Exercise prompt:
Of the records that follow, copy only the lines from the line containing "conditional expectation in" to the line containing "sensitivity power of a", both included, exactly as written.

Source data:
+ + + + + + +

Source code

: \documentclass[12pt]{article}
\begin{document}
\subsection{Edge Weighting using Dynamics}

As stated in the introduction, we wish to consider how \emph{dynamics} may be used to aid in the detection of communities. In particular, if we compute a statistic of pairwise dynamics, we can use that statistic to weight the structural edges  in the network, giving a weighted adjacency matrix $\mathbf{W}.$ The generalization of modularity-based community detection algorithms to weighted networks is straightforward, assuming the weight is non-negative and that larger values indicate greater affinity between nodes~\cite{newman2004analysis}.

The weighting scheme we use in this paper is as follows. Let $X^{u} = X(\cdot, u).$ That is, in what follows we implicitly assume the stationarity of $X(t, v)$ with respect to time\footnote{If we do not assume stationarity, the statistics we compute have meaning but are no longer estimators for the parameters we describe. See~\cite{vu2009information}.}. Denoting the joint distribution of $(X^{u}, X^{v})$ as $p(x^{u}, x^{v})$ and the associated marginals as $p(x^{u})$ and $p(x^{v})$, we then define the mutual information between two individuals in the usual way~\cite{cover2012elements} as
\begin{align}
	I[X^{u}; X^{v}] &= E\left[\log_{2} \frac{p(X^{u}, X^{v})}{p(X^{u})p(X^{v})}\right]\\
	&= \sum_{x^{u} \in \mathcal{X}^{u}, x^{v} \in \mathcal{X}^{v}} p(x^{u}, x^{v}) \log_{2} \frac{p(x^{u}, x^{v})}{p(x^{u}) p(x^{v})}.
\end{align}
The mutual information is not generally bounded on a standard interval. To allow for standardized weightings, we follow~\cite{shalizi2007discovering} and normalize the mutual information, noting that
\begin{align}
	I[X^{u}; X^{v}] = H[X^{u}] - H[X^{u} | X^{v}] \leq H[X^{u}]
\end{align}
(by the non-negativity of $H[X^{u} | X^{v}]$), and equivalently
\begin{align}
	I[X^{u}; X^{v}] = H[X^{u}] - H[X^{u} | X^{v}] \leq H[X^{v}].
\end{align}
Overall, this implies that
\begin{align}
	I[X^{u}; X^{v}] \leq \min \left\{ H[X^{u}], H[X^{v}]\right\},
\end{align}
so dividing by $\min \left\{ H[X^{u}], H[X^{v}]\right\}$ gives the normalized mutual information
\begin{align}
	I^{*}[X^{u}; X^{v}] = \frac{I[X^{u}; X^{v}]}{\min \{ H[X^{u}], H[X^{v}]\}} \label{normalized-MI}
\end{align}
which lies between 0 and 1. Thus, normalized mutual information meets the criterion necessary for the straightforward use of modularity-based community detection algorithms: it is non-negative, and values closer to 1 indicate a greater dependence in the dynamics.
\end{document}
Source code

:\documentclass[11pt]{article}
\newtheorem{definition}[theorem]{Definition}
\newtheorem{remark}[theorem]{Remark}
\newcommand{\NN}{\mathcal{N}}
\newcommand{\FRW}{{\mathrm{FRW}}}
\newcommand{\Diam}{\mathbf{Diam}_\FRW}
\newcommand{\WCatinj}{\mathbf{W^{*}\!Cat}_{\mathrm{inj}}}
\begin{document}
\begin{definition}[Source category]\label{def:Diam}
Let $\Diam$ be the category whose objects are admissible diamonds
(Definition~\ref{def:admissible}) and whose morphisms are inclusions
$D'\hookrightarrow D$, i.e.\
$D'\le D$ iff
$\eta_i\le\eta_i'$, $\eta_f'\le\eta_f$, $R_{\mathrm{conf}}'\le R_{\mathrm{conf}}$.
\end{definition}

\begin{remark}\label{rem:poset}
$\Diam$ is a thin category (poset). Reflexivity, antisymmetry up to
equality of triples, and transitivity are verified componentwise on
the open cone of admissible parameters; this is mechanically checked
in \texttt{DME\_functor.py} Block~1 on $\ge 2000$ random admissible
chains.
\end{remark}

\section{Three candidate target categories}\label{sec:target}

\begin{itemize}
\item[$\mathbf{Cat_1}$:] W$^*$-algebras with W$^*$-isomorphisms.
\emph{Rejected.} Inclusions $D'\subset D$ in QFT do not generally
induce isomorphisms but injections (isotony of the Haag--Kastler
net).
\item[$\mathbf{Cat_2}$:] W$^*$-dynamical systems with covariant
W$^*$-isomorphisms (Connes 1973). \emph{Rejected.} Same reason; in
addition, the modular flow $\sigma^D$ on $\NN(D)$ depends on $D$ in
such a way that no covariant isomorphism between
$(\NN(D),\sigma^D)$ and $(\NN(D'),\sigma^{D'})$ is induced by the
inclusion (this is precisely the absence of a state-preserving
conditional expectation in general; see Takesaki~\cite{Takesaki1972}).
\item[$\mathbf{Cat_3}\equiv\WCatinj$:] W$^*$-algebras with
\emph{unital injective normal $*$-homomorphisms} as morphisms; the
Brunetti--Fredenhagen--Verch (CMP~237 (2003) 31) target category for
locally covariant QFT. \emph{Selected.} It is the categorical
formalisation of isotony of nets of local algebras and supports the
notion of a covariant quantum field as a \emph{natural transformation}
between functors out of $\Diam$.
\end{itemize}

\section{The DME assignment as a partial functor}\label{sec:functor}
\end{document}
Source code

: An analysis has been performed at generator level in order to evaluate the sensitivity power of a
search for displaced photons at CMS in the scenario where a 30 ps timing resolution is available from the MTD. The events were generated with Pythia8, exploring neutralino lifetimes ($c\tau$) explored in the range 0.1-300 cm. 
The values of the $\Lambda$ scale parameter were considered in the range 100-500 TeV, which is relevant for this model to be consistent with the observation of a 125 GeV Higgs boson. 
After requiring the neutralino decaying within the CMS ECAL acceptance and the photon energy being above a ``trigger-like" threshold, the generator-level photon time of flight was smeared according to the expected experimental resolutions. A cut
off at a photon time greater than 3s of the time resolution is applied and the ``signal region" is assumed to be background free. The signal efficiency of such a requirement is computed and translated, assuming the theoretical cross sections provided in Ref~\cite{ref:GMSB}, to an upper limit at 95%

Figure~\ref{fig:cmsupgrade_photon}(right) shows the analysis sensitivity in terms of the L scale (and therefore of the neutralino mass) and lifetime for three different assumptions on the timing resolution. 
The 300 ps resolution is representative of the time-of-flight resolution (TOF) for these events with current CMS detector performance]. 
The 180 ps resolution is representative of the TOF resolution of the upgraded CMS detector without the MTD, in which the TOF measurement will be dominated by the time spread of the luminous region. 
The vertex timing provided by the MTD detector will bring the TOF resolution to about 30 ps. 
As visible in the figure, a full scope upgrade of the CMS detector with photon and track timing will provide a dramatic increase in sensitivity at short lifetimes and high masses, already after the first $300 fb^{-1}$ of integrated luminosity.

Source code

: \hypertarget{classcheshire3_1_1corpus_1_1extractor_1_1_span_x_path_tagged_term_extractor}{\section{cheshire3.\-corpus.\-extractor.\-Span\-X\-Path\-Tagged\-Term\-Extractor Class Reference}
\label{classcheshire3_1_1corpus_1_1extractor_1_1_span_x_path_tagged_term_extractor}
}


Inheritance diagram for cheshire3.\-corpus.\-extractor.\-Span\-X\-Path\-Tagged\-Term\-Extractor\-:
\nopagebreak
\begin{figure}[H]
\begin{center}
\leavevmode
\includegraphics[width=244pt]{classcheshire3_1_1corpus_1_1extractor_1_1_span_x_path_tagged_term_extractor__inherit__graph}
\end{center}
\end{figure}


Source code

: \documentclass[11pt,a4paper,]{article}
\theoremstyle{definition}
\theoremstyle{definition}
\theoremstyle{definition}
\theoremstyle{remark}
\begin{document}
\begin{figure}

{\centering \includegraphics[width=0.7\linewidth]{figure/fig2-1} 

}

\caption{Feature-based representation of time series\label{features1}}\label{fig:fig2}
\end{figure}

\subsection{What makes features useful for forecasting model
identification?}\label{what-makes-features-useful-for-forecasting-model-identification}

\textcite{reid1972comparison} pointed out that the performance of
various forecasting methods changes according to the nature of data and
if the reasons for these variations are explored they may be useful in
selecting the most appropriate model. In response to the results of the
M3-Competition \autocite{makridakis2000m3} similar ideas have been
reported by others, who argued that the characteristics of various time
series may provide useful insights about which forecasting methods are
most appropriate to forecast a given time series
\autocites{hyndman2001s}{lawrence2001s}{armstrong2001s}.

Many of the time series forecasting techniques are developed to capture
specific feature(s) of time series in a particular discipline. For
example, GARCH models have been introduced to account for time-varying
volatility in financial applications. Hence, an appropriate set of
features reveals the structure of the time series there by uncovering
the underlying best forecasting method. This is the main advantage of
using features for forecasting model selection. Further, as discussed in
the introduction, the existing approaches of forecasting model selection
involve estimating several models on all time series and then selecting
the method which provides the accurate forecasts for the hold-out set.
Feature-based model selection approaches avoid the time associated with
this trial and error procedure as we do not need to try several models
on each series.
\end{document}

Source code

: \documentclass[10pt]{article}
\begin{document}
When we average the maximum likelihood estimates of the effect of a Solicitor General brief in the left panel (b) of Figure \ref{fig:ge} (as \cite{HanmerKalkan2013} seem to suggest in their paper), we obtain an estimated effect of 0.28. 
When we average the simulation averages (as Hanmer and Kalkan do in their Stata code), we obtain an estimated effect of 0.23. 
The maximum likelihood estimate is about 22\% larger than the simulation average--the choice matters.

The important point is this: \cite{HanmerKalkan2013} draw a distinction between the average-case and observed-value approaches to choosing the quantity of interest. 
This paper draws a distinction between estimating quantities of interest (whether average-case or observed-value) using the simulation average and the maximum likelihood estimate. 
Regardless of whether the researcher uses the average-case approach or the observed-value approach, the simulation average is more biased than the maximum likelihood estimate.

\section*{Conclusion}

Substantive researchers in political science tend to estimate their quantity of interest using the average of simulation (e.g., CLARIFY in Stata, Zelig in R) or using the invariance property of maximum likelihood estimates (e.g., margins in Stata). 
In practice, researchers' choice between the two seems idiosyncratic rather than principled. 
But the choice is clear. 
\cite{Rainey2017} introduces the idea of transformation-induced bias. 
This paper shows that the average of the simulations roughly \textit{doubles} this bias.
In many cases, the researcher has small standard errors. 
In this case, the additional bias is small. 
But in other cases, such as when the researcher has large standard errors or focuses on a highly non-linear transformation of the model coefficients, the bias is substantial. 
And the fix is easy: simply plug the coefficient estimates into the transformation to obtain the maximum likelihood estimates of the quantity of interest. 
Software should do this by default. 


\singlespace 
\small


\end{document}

+ + + + + + +

Result for this task:
conditional expectation in general; see Takesaki~\cite{Takesaki1972}).
\item[$\mathbf{Cat_3}\equiv\WCatinj$:] W$^*$-algebras with
\emph{unital injective normal $*$-homomorphisms} as morphisms; the
Brunetti--Fredenhagen--Verch (CMP~237 (2003) 31) target category for
locally covariant QFT. \emph{Selected.} It is the categorical
formalisation of isotony of nets of local algebras and supports the
notion of a covariant quantum field as a \emph{natural transformation}
between functors out of $\Diam$.
\end{itemize}

\section{The DME assignment as a partial functor}\label{sec:functor}
\end{document}
Source code

: An analysis has been performed at generator level in order to evaluate the sensitivity power of a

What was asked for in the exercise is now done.